Sharks in a Changing Sea: Stories from the Depth and the People Who Know Them

Sharks in a Changing Sea (25 min, 4K) explores North Carolina’s vibrant dive culture and the deep local knowledge surrounding sand tiger sharks. Guided by conservation biologist Dr. Carol Price and longtime divers, the film captures a grassroots understanding built through hundreds of dives and decades of firsthand encounters. Shipwrecks in the “Graveyard of the Atlantic” have become nurseries for these charismatic but misunderstood predators. This is a love letter to the ocean, and to those who dive in, year after year.

Director’s Statement

Fifty years ago, in June 1975, Jaws was released. The film changed the way people saw sharks forever: as mindless predators lurking beneath the surface. Fear replaced curiosity; conservation took a backseat to sensationalism. Half a century later, on the same Atlantic coast, I found myself making a very different kind of shark film.

Sharks in a Changing Sea began as my Master's Project at Duke University. Advised by Dr. Carol Price (NC Aquariums/NCSU) and Dr. Grant Murray, I set out to document the local knowledge held by divers: observation-based, memory driven, and deeply tied to place. My original goal was purely academic: conduct qualitative interviews, support community science, and contribute to the Spot A Shark USA program. But things evolved quickly. I became the director, producer, scriptwriter, cinematographer, interviewer, and editor, all for the first time, because I realized how beautiful this story of coexistence truly is, and how deeply the world, in such a time of change, needs to see it.

Though I had experience with underwater photography, I had only ever seen a shark once. I didn’t expect to make a film.
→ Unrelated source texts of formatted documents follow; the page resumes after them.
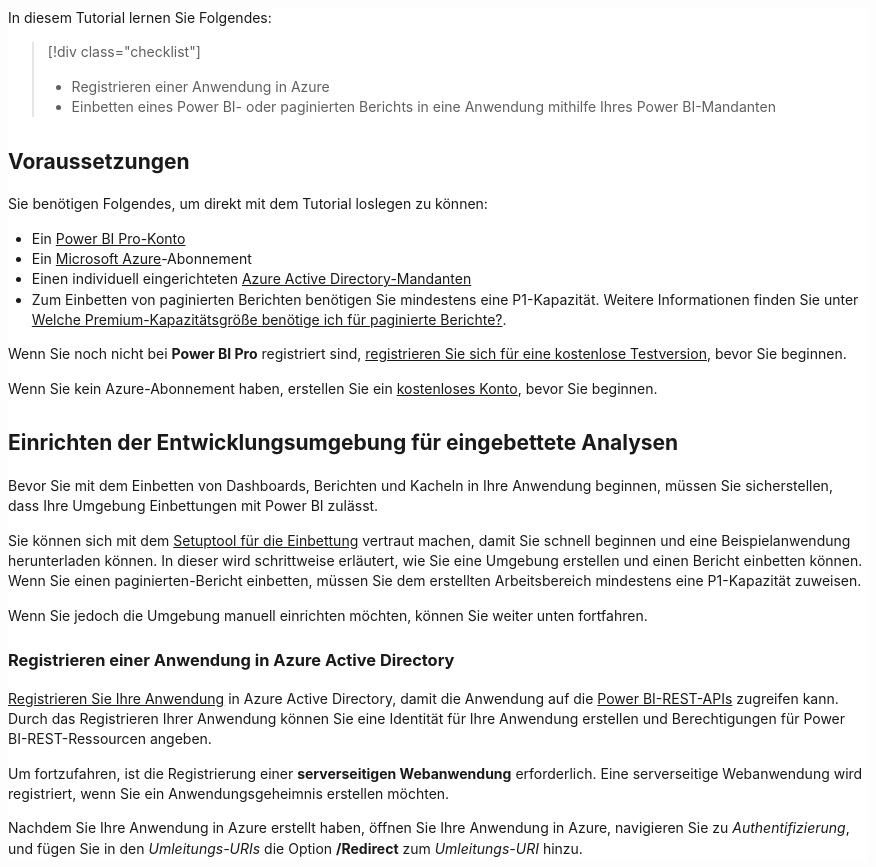 In diesem Tutorial lernen Sie Folgendes:
> [!div class="checklist"]
> * Registrieren einer Anwendung in Azure
> * Einbetten eines Power BI- oder paginierten Berichts in eine Anwendung mithilfe Ihres Power BI-Mandanten

## <a name="prerequisites"></a>Voraussetzungen

Sie benötigen Folgendes, um direkt mit dem Tutorial loslegen zu können:

* Ein [Power BI Pro-Konto](../../fundamentals/service-self-service-signup-for-power-bi.md)
* Ein [Microsoft Azure](https://azure.microsoft.com/)-Abonnement
* Einen individuell eingerichteten [Azure Active Directory-Mandanten](create-an-azure-active-directory-tenant.md)
* Zum Einbetten von paginierten Berichten benötigen Sie mindestens eine P1-Kapazität. Weitere Informationen finden Sie unter [Welche Premium-Kapazitätsgröße benötige ich für paginierte Berichte?](../../paginated-reports/paginated-reports-faq.md#what-size-premium-capacity-do-i-need-for-paginated-reports).

Wenn Sie noch nicht bei **Power BI Pro** registriert sind, [registrieren Sie sich für eine kostenlose Testversion](https://powerbi.microsoft.com/pricing/), bevor Sie beginnen.

Wenn Sie kein Azure-Abonnement haben, erstellen Sie ein [kostenloses Konto](https://azure.microsoft.com/free/?WT.mc_id=A261C142F), bevor Sie beginnen.

## <a name="set-up-your-embedded-analytics-development-environment"></a>Einrichten der Entwicklungsumgebung für eingebettete Analysen

Bevor Sie mit dem Einbetten von Dashboards, Berichten und Kacheln in Ihre Anwendung beginnen, müssen Sie sicherstellen, dass Ihre Umgebung Einbettungen mit Power BI zulässt.

Sie können sich mit dem [Setuptool für die Einbettung](https://aka.ms/embedsetup/UserOwnsData) vertraut machen, damit Sie schnell beginnen und eine Beispielanwendung herunterladen können. In dieser wird schrittweise erläutert, wie Sie eine Umgebung erstellen und einen Bericht einbetten können. Wenn Sie einen paginierten-Bericht einbetten, müssen Sie dem erstellten Arbeitsbereich mindestens eine P1-Kapazität zuweisen.

Wenn Sie jedoch die Umgebung manuell einrichten möchten, können Sie weiter unten fortfahren.

### <a name="register-an-application-in-azure-active-directory"></a>Registrieren einer Anwendung in Azure Active Directory

[Registrieren Sie Ihre Anwendung](register-app.md) in Azure Active Directory, damit die Anwendung auf die [Power BI-REST-APIs](https://docs.microsoft.com/rest/api/power-bi/) zugreifen kann. Durch das Registrieren Ihrer Anwendung können Sie eine Identität für Ihre Anwendung erstellen und Berechtigungen für Power BI-REST-Ressourcen angeben.

Um fortzufahren, ist die Registrierung einer **serverseitigen Webanwendung** erforderlich. Eine serverseitige Webanwendung wird registriert, wenn Sie ein Anwendungsgeheimnis erstellen möchten.

Nachdem Sie Ihre Anwendung in Azure erstellt haben, öffnen Sie Ihre Anwendung in Azure, navigieren Sie zu *Authentifizierung*, und fügen Sie in den *Umleitungs-URIs* die Option **/Redirect** zum *Umleitungs-URI* hinzu.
But this project pushed me to become a storyteller. It also made me realize that I had spent years inside two communities—the diving and academic worlds—that arguably hold the least fear or misunderstanding of sharks. It wasn’t until I started this project that I truly understood how powerful the “man-eater” myth still is in the public imagination.
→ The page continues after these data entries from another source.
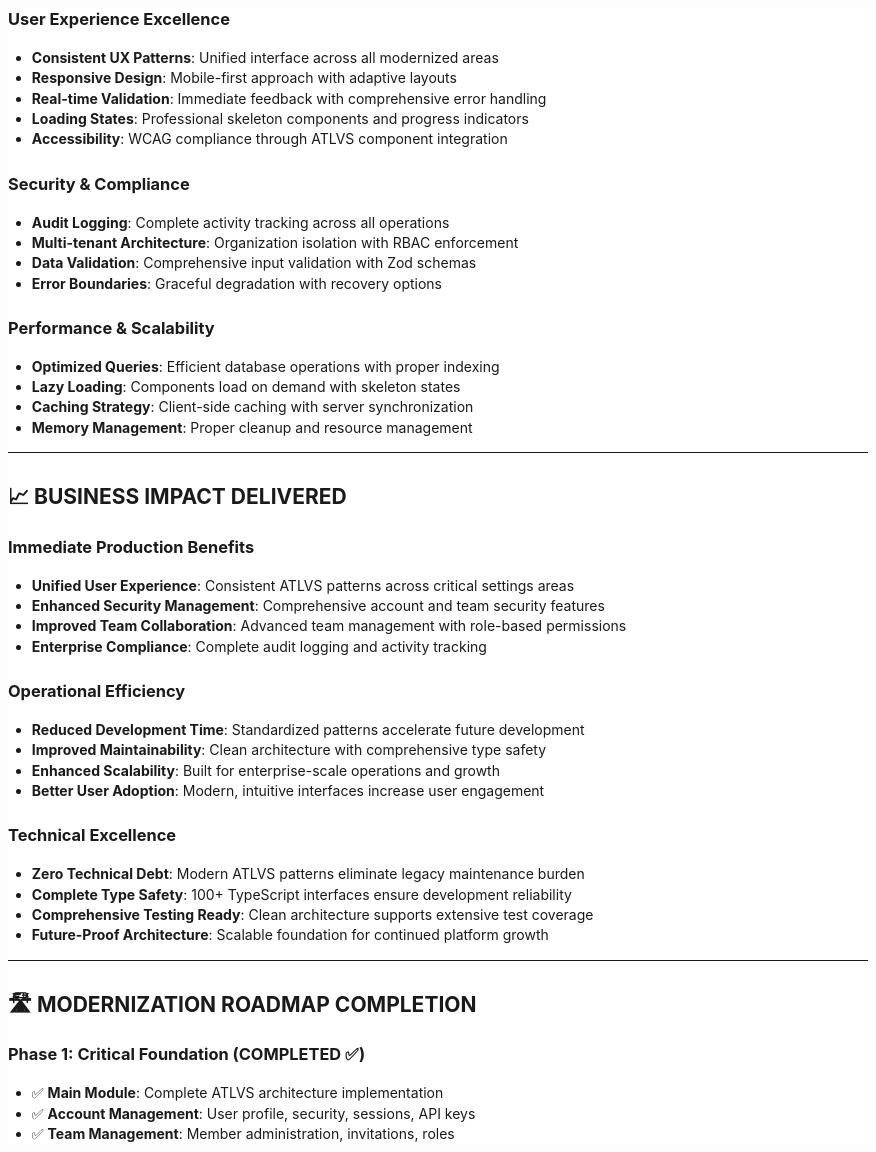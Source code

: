 ### **User Experience Excellence**
- **Consistent UX Patterns**: Unified interface across all modernized areas
- **Responsive Design**: Mobile-first approach with adaptive layouts
- **Real-time Validation**: Immediate feedback with comprehensive error handling
- **Loading States**: Professional skeleton components and progress indicators
- **Accessibility**: WCAG compliance through ATLVS component integration

### **Security & Compliance**
- **Audit Logging**: Complete activity tracking across all operations
- **Multi-tenant Architecture**: Organization isolation with RBAC enforcement
- **Data Validation**: Comprehensive input validation with Zod schemas
- **Error Boundaries**: Graceful degradation with recovery options

### **Performance & Scalability**
- **Optimized Queries**: Efficient database operations with proper indexing
- **Lazy Loading**: Components load on demand with skeleton states
- **Caching Strategy**: Client-side caching with server synchronization
- **Memory Management**: Proper cleanup and resource management

---

## 📈 BUSINESS IMPACT DELIVERED

### **Immediate Production Benefits**
- **Unified User Experience**: Consistent ATLVS patterns across critical settings areas
- **Enhanced Security Management**: Comprehensive account and team security features
- **Improved Team Collaboration**: Advanced team management with role-based permissions
- **Enterprise Compliance**: Complete audit logging and activity tracking

### **Operational Efficiency**
- **Reduced Development Time**: Standardized patterns accelerate future development
- **Improved Maintainability**: Clean architecture with comprehensive type safety
- **Enhanced Scalability**: Built for enterprise-scale operations and growth
- **Better User Adoption**: Modern, intuitive interfaces increase user engagement

### **Technical Excellence**
- **Zero Technical Debt**: Modern ATLVS patterns eliminate legacy maintenance burden
- **Complete Type Safety**: 100+ TypeScript interfaces ensure development reliability
- **Comprehensive Testing Ready**: Clean architecture supports extensive test coverage
- **Future-Proof Architecture**: Scalable foundation for continued platform growth

---

## 🛣️ MODERNIZATION ROADMAP COMPLETION

### **Phase 1: Critical Foundation (COMPLETED ✅)**
- ✅ **Main Module**: Complete ATLVS architecture implementation
- ✅ **Account Management**: User profile, security, sessions, API keys
- ✅ **Team Management**: Member administration, invitations, roles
There are long, deliberate underwater shots in this film, uninterrupted sequences meant to reflect the sharks as I saw them: curious, calm, and peaceful.

Previous films by major media outlets have featured sharks along this coastline, but only through a scientific or sensational lens. This film is different. It’s not just about sharks, it’s about people. This is the first shark documentary to center the voices of North Carolina’s diving community: people whose daily encounters with the ocean shape a nuanced, place-based understanding of marine life. The local knowledge captured in this documentary is rich, layered, and often invisible to traditional science. How we might meaningfully incorporate it into future conservation efforts is a question I’m still trying to answer.